(Stored data)
____________________
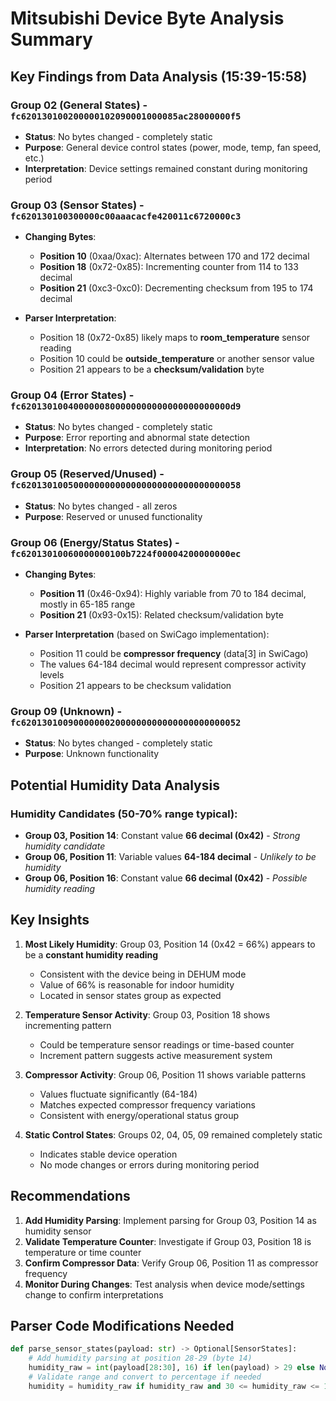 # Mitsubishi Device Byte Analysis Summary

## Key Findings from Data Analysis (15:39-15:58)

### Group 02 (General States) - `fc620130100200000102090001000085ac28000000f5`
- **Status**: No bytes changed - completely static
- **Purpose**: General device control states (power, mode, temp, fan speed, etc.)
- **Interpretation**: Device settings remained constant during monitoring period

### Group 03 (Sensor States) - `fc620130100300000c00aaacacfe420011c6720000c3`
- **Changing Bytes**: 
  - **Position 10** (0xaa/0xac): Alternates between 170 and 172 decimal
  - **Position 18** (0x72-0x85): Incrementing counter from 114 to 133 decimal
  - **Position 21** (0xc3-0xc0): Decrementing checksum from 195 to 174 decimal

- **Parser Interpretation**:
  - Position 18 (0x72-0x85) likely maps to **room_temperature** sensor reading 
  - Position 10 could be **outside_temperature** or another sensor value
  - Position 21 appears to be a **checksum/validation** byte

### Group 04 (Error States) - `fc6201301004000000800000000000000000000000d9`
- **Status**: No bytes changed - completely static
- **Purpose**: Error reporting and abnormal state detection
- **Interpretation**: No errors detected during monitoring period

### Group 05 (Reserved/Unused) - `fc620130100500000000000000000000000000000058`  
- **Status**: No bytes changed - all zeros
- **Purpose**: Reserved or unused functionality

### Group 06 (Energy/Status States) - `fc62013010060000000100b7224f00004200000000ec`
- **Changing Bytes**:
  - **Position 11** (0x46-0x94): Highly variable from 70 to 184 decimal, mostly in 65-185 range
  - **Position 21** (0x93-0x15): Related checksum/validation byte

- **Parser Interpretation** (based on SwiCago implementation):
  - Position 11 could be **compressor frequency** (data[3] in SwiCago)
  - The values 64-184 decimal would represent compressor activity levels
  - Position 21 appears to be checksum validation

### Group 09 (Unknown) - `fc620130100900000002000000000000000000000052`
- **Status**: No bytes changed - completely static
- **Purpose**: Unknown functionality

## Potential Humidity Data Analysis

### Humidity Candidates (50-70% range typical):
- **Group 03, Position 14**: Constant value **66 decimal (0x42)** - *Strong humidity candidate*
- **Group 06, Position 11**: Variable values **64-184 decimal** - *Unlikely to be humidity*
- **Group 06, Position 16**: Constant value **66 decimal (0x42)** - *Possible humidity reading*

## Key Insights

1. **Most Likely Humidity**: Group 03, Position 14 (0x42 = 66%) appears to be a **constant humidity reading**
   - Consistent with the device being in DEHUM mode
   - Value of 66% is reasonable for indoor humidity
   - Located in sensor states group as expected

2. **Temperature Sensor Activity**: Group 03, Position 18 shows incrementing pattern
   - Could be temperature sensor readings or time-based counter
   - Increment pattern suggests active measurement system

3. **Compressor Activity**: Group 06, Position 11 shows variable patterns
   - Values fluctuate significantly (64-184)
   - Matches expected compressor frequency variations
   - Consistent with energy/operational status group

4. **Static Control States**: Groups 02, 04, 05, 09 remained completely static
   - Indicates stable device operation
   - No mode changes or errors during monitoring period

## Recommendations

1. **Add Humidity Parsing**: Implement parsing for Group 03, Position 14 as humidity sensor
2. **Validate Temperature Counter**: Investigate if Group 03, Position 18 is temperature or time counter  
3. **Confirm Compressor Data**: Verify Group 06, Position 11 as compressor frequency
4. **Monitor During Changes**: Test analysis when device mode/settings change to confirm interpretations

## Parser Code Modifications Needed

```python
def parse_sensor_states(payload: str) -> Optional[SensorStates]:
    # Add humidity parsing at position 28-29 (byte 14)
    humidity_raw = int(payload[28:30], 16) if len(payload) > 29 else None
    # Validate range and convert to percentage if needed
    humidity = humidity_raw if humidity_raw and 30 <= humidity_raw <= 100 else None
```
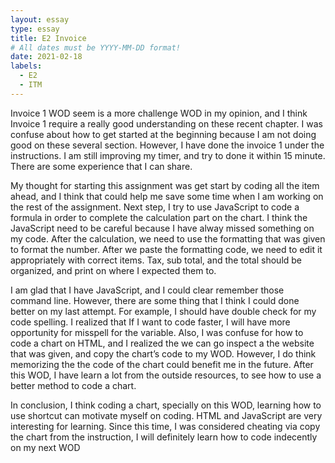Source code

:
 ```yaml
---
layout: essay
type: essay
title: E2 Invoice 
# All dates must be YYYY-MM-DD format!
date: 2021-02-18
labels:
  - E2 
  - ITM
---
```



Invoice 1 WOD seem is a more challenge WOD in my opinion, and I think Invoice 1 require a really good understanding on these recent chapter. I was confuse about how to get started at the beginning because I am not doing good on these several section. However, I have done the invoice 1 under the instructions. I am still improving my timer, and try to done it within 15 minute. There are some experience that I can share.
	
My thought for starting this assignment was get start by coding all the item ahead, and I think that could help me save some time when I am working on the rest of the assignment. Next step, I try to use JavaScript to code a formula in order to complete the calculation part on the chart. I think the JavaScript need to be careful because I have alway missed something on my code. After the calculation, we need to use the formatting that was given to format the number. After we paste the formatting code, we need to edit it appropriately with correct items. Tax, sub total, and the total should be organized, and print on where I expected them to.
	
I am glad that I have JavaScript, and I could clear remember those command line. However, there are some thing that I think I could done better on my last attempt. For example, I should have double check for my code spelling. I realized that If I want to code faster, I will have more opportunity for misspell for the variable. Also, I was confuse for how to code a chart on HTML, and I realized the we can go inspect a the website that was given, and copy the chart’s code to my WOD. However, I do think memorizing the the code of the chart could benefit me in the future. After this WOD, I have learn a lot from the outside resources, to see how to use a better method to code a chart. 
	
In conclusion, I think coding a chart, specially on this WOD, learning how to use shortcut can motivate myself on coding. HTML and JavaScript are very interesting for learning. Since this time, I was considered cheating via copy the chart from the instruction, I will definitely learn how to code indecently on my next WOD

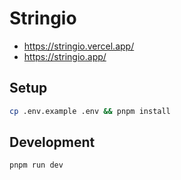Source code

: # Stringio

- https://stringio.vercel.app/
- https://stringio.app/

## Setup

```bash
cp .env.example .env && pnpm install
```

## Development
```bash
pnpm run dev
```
____________________
What you are asked to do: Repeat the records in full and exactly, leaving every picture out.

Solution for this task:
 # Mitsubishi Device Byte Analysis Summary

## Key Findings from Data Analysis (15:39-15:58)

### Group 02 (General States) - `fc620130100200000102090001000085ac28000000f5`
- **Status**: No bytes changed - completely static
- **Purpose**: General device control states (power, mode, temp, fan speed, etc.)
- **Interpretation**: Device settings remained constant during monitoring period

### Group 03 (Sensor States) - `fc620130100300000c00aaacacfe420011c6720000c3`
- **Changing Bytes**: 
  - **Position 10** (0xaa/0xac): Alternates between 170 and 172 decimal
  - **Position 18** (0x72-0x85): Incrementing counter from 114 to 133 decimal
  - **Position 21** (0xc3-0xc0): Decrementing checksum from 195 to 174 decimal

- **Parser Interpretation**:
  - Position 18 (0x72-0x85) likely maps to **room_temperature** sensor reading 
  - Position 10 could be **outside_temperature** or another sensor value
  - Position 21 appears to be a **checksum/validation** byte

### Group 04 (Error States) - `fc6201301004000000800000000000000000000000d9`
- **Status**: No bytes changed - completely static
- **Purpose**: Error reporting and abnormal state detection
- **Interpretation**: No errors detected during monitoring period

### Group 05 (Reserved/Unused) - `fc620130100500000000000000000000000000000058`  
- **Status**: No bytes changed - all zeros
- **Purpose**: Reserved or unused functionality

### Group 06 (Energy/Status States) - `fc62013010060000000100b7224f00004200000000ec`
- **Changing Bytes**:
  - **Position 11** (0x46-0x94): Highly variable from 70 to 184 decimal, mostly in 65-185 range
  - **Position 21** (0x93-0x15): Related checksum/validation byte

- **Parser Interpretation** (based on SwiCago implementation):
  - Position 11 could be **compressor frequency** (data[3] in SwiCago)
  - The values 64-184 decimal would represent compressor activity levels
  - Position 21 appears to be checksum validation

### Group 09 (Unknown) - `fc620130100900000002000000000000000000000052`
- **Status**: No bytes changed - completely static
- **Purpose**: Unknown functionality

## Potential Humidity Data Analysis

### Humidity Candidates (50-70% range typical):
- **Group 03, Position 14**: Constant value **66 decimal (0x42)** - *Strong humidity candidate*
- **Group 06, Position 11**: Variable values **64-184 decimal** - *Unlikely to be humidity*
- **Group 06, Position 16**: Constant value **66 decimal (0x42)** - *Possible humidity reading*

## Key Insights

1. **Most Likely Humidity**: Group 03, Position 14 (0x42 = 66%) appears to be a **constant humidity reading**
   - Consistent with the device being in DEHUM mode
   - Value of 66% is reasonable for indoor humidity
   - Located in sensor states group as expected

2. **Temperature Sensor Activity**: Group 03, Position 18 shows incrementing pattern
   - Could be temperature sensor readings or time-based counter
   - Increment pattern suggests active measurement system

3. **Compressor Activity**: Group 06, Position 11 shows variable patterns
   - Values fluctuate significantly (64-184)
   - Matches expected compressor frequency variations
   - Consistent with energy/operational status group

4. **Static Control States**: Groups 02, 04, 05, 09 remained completely static
   - Indicates stable device operation
   - No mode changes or errors during monitoring period

## Recommendations

1. **Add Humidity Parsing**: Implement parsing for Group 03, Position 14 as humidity sensor
2. **Validate Temperature Counter**: Investigate if Group 03, Position 18 is temperature or time counter  
3. **Confirm Compressor Data**: Verify Group 06, Position 11 as compressor frequency
4. **Monitor During Changes**: Test analysis when device mode/settings change to confirm interpretations

## Parser Code Modifications Needed

```python
def parse_sensor_states(payload: str) -> Optional[SensorStates]:
    # Add humidity parsing at position 28-29 (byte 14)
    humidity_raw = int(payload[28:30], 16) if len(payload) > 29 else None
    # Validate range and convert to percentage if needed
    humidity = humidity_raw if humidity_raw and 30 <= humidity_raw <= 100 else None
```
Source code

:
 ```yaml
---
layout: essay
type: essay
title: E2 Invoice 
# All dates must be YYYY-MM-DD format!
date: 2021-02-18
labels:
  - E2 
  - ITM
---
```



Invoice 1 WOD seem is a more challenge WOD in my opinion, and I think Invoice 1 require a really good understanding on these recent chapter. I was confuse about how to get started at the beginning because I am not doing good on these several section. However, I have done the invoice 1 under the instructions. I am still improving my timer, and try to done it within 15 minute. There are some experience that I can share.
	
My thought for starting this assignment was get start by coding all the item ahead, and I think that could help me save some time when I am working on the rest of the assignment. Next step, I try to use JavaScript to code a formula in order to complete the calculation part on the chart. I think the JavaScript need to be careful because I have alway missed something on my code. After the calculation, we need to use the formatting that was given to format the number. After we paste the formatting code, we need to edit it appropriately with correct items. Tax, sub total, and the total should be organized, and print on where I expected them to.
	
I am glad that I have JavaScript, and I could clear remember those command line. However, there are some thing that I think I could done better on my last attempt. For example, I should have double check for my code spelling. I realized that If I want to code faster, I will have more opportunity for misspell for the variable. Also, I was confuse for how to code a chart on HTML, and I realized the we can go inspect a the website that was given, and copy the chart’s code to my WOD. However, I do think memorizing the the code of the chart could benefit me in the future. After this WOD, I have learn a lot from the outside resources, to see how to use a better method to code a chart. 
	
In conclusion, I think coding a chart, specially on this WOD, learning how to use shortcut can motivate myself on coding. HTML and JavaScript are very interesting for learning. Since this time, I was considered cheating via copy the chart from the instruction, I will definitely learn how to code indecently on my next WOD

Source code

: # Stringio

- https://stringio.vercel.app/
- https://stringio.app/

## Setup

```bash
cp .env.example .env && pnpm install
```

## Development
```bash
pnpm run dev
```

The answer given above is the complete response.